NEW DELHI (Reuters) - Jet Airways (JET.NS), the country's No.2 carrier by domestic market share, said on Monday it did not expect a big fall in revenue due to a recent rating downgrade of India's aviation safety by the United States.
Jet, which sold a 24 percent stake to Abu Dhabi's Etihad last year, is replanning its U.S. strategy after the downgrade, a senior company executive told analysts on a conference call. The airline posted a $43 million net loss for the December-quarter on Friday, its fourth straight quarterly loss.
The U.S. Federal Aviation Administration downgraded India's safety rating to Category 2 on January 31, meaning Jet and state-run Air India, the only two Indian carriers flying to the United States, cannot increase flights.
United Airlines (UAL.N), which had a code-share pact with Jet, said it was suspending placing its code on Jet flights effective February 1, following the downgrade. Jet currently operates seven flights a week to the United States.
"However, there is no restriction on Jet Airways placing its code on any U.S. carrier's flight, including United.
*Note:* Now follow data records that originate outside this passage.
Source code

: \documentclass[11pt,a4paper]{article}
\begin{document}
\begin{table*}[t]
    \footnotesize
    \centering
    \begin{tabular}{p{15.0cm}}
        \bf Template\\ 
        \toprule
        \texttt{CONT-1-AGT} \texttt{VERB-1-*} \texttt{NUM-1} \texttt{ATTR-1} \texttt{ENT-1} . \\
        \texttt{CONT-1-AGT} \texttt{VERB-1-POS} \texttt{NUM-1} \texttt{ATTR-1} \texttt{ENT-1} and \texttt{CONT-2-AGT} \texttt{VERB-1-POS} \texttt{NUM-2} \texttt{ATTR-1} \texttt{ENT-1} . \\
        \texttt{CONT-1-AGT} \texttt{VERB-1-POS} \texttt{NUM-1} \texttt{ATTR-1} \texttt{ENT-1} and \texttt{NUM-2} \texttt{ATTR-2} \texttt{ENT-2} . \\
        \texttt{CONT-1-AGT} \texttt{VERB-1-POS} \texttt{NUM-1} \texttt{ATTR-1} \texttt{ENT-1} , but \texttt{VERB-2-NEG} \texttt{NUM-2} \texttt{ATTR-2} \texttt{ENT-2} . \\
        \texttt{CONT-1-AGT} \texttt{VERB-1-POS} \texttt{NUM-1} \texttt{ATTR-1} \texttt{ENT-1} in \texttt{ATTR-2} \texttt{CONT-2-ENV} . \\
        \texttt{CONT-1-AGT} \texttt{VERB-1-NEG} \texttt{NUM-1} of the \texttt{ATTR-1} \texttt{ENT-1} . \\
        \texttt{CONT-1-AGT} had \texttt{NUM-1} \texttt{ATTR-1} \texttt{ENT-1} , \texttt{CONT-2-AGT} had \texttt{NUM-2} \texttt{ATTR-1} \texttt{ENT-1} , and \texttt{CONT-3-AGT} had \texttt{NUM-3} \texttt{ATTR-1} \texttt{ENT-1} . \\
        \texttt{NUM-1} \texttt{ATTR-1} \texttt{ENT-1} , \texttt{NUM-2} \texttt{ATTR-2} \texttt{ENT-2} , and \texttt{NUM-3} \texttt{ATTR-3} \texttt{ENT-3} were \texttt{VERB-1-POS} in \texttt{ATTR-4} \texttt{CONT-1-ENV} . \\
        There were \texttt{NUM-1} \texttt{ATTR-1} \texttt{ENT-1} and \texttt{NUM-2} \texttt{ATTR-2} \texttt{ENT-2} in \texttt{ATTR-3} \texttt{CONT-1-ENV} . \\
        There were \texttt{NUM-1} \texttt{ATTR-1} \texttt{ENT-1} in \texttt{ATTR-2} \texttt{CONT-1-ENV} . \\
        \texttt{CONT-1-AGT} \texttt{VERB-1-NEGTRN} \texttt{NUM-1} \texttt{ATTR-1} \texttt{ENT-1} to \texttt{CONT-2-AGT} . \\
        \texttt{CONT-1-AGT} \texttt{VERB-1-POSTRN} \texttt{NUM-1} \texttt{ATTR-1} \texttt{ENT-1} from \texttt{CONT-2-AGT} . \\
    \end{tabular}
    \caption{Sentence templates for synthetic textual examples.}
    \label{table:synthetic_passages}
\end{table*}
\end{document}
So, we do not expect a big reduction in revenue because of this downgrade," Raj Sivakumar, senior vice-president of alliances and planning at Jet, said on the conference call.
"We are in the midst of replanning our strategy of offering consumers viable options into the United States over the coming days and weeks," Sivakumar said, without elaborating. He was replying to a question on whether Jet would use Etihad's network to add more flights to the United States.